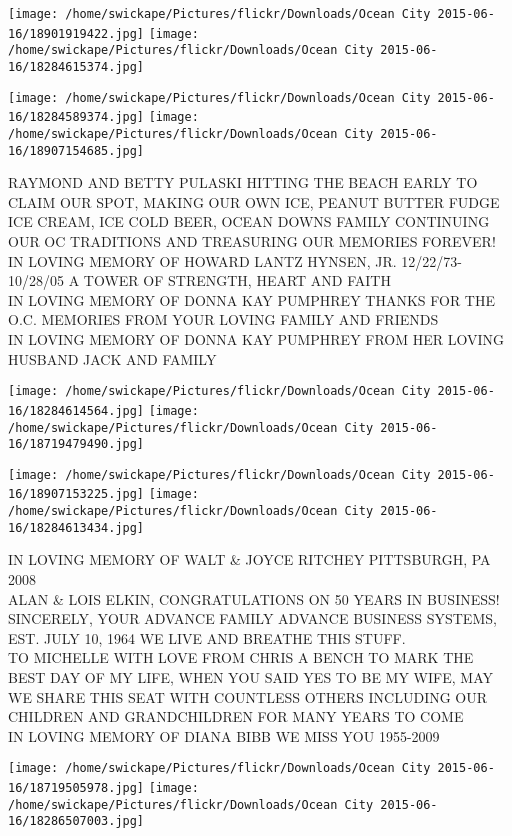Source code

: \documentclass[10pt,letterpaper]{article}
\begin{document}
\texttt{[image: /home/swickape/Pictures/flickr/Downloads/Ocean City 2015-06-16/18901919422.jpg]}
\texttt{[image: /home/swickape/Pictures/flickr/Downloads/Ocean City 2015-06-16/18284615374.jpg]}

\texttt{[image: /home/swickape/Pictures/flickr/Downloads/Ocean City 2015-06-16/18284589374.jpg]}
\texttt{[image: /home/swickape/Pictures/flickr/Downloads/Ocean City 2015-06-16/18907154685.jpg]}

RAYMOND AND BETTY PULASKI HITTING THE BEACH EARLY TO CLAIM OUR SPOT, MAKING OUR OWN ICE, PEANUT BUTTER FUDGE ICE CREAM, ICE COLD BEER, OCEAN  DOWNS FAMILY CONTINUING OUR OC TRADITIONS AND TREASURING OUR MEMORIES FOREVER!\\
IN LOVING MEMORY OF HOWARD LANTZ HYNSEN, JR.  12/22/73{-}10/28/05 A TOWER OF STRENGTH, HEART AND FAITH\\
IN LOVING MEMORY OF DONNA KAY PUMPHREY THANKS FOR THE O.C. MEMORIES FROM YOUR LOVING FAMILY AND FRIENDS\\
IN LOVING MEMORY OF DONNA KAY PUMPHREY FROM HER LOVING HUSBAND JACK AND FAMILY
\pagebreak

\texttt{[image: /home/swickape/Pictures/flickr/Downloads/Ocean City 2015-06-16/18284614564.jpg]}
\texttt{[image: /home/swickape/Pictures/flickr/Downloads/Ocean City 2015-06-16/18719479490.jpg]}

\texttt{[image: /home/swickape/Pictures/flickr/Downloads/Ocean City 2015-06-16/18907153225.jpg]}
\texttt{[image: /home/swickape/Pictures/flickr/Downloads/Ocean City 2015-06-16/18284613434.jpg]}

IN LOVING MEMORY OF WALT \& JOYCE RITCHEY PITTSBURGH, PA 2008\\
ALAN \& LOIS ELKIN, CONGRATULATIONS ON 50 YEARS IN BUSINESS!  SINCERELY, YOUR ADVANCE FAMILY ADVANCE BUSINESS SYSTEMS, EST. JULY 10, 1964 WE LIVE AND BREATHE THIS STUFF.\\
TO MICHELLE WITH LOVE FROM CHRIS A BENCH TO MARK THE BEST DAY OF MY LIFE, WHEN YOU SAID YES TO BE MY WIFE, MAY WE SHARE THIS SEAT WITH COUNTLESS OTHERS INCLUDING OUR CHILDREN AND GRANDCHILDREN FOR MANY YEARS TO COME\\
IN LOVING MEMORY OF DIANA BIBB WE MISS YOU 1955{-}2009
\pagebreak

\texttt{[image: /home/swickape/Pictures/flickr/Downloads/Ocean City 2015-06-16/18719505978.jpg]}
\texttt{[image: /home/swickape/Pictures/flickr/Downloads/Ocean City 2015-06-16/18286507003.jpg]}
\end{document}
--
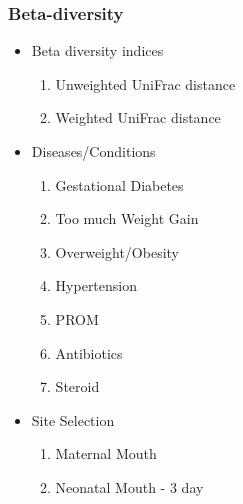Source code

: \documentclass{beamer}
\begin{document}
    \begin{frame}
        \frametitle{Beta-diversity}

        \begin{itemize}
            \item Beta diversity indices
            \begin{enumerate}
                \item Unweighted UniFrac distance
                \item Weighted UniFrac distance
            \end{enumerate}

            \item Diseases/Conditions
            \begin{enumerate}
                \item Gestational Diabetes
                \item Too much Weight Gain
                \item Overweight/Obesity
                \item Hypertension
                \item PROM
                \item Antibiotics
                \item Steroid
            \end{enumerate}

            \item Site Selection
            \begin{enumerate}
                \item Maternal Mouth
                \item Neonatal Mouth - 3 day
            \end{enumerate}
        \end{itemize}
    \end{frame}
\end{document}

* [TASK ITEM] Scan the records above and show every line in which the word "DONNA" occurs.

* [ANSWER TO THE EXERCISE]
IN LOVING MEMORY OF DONNA KAY PUMPHREY THANKS FOR THE O.C. MEMORIES FROM YOUR LOVING FAMILY AND FRIENDS\\
IN LOVING MEMORY OF DONNA KAY PUMPHREY FROM HER LOVING HUSBAND JACK AND FAMILY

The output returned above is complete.